++++ Dataset records

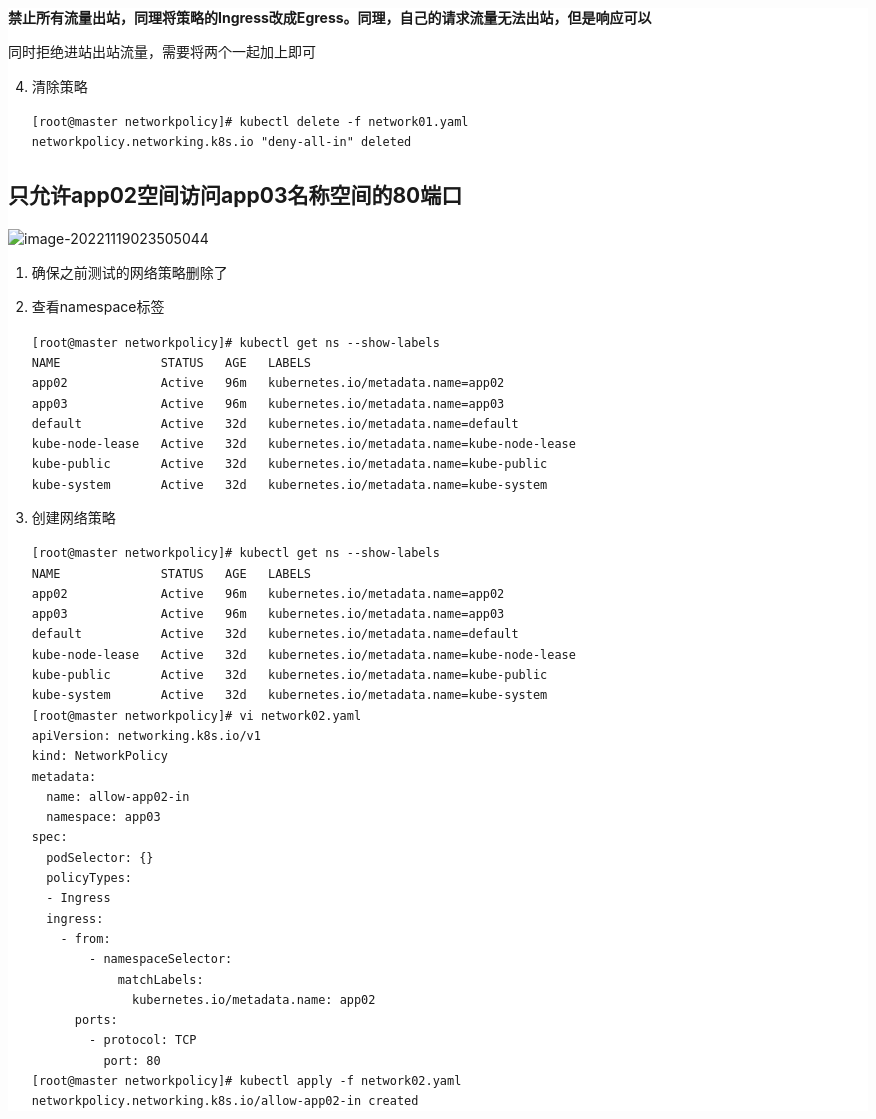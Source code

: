   **禁止所有流量出站，同理将策略的Ingress改成Egress。同理，自己的请求流量无法出站，但是响应可以**

   同时拒绝进站出站流量，需要将两个一起加上即可

   

4. 清除策略

   ```shell
   [root@master networkpolicy]# kubectl delete -f network01.yaml
   networkpolicy.networking.k8s.io "deny-all-in" deleted
   ```

## 只允许app02空间访问app03名称空间的80端口

![image-20221119023505044](image-20221119023505044.png)

1. 确保之前测试的网络策略删除了

2. 查看namespace标签

   ```shell
   [root@master networkpolicy]# kubectl get ns --show-labels
   NAME              STATUS   AGE   LABELS
   app02             Active   96m   kubernetes.io/metadata.name=app02
   app03             Active   96m   kubernetes.io/metadata.name=app03
   default           Active   32d   kubernetes.io/metadata.name=default
   kube-node-lease   Active   32d   kubernetes.io/metadata.name=kube-node-lease
   kube-public       Active   32d   kubernetes.io/metadata.name=kube-public
   kube-system       Active   32d   kubernetes.io/metadata.name=kube-system
   ```

3. 创建网络策略

   ```shell
   [root@master networkpolicy]# kubectl get ns --show-labels
   NAME              STATUS   AGE   LABELS
   app02             Active   96m   kubernetes.io/metadata.name=app02
   app03             Active   96m   kubernetes.io/metadata.name=app03
   default           Active   32d   kubernetes.io/metadata.name=default
   kube-node-lease   Active   32d   kubernetes.io/metadata.name=kube-node-lease
   kube-public       Active   32d   kubernetes.io/metadata.name=kube-public
   kube-system       Active   32d   kubernetes.io/metadata.name=kube-system
   [root@master networkpolicy]# vi network02.yaml
   apiVersion: networking.k8s.io/v1
   kind: NetworkPolicy
   metadata:
     name: allow-app02-in
     namespace: app03
   spec:
     podSelector: {}
     policyTypes:
     - Ingress
     ingress:
       - from:
           - namespaceSelector:
               matchLabels:
                 kubernetes.io/metadata.name: app02
         ports:
           - protocol: TCP
             port: 80
   [root@master networkpolicy]# kubectl apply -f network02.yaml
   networkpolicy.networking.k8s.io/allow-app02-in created
   ```
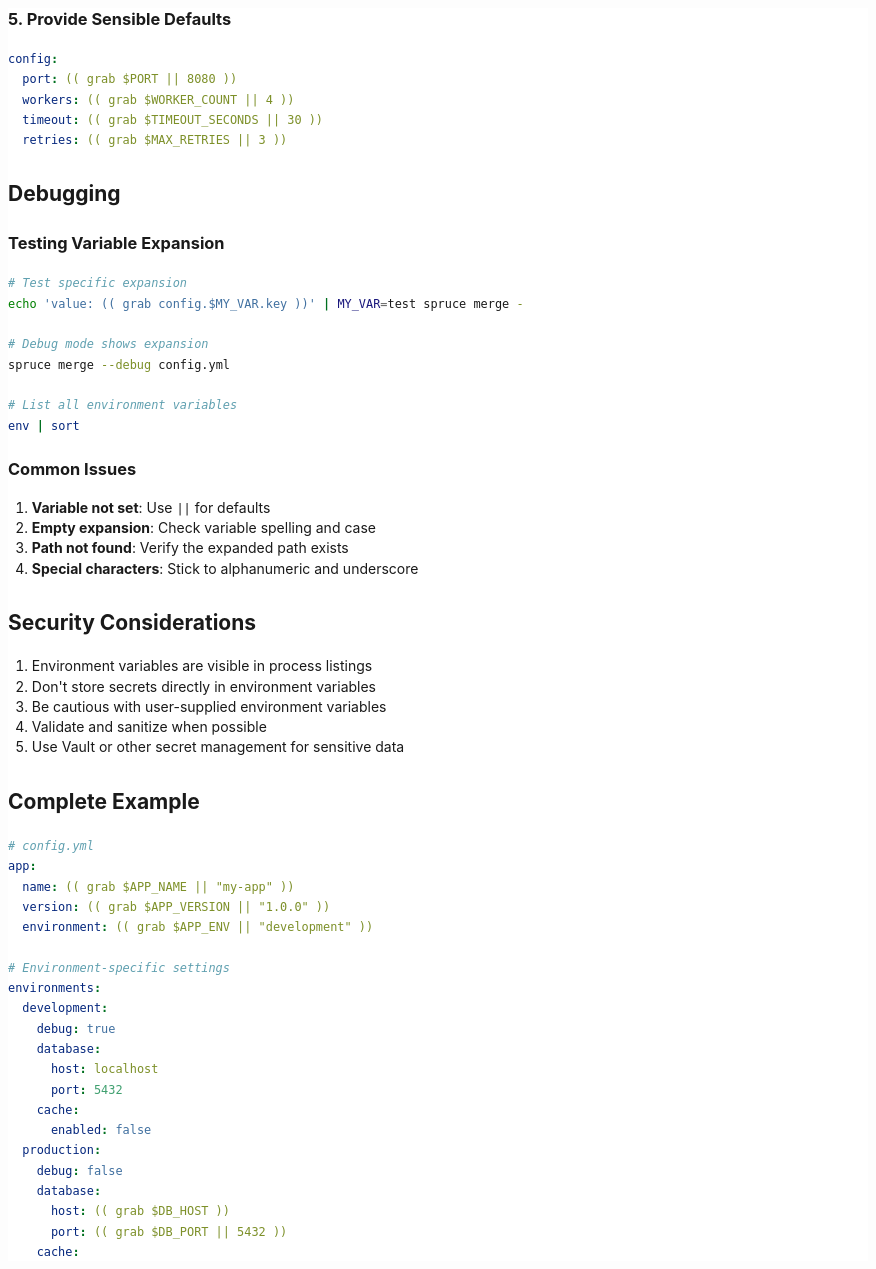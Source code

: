 ### 5. Provide Sensible Defaults

```yaml
config:
  port: (( grab $PORT || 8080 ))
  workers: (( grab $WORKER_COUNT || 4 ))
  timeout: (( grab $TIMEOUT_SECONDS || 30 ))
  retries: (( grab $MAX_RETRIES || 3 ))
```

## Debugging

### Testing Variable Expansion

```bash
# Test specific expansion
echo 'value: (( grab config.$MY_VAR.key ))' | MY_VAR=test spruce merge -

# Debug mode shows expansion
spruce merge --debug config.yml

# List all environment variables
env | sort
```

### Common Issues

1. **Variable not set**: Use `||` for defaults
2. **Empty expansion**: Check variable spelling and case
3. **Path not found**: Verify the expanded path exists
4. **Special characters**: Stick to alphanumeric and underscore

## Security Considerations

1. Environment variables are visible in process listings
2. Don't store secrets directly in environment variables
3. Be cautious with user-supplied environment variables
4. Validate and sanitize when possible
5. Use Vault or other secret management for sensitive data

## Complete Example

```yaml
# config.yml
app:
  name: (( grab $APP_NAME || "my-app" ))
  version: (( grab $APP_VERSION || "1.0.0" ))
  environment: (( grab $APP_ENV || "development" ))

# Environment-specific settings
environments:
  development:
    debug: true
    database:
      host: localhost
      port: 5432
    cache:
      enabled: false
  production:
    debug: false
    database:
      host: (( grab $DB_HOST ))
      port: (( grab $DB_PORT || 5432 ))
    cache:
```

++++++++

■ Work item:
Pick every line containing the word "variables" out of the material, and copy those lines.

■ Solution to this task:
# List all environment variables
1. Environment variables are visible in process listings
2. Don't store secrets directly in environment variables
3. Be cautious with user-supplied environment variables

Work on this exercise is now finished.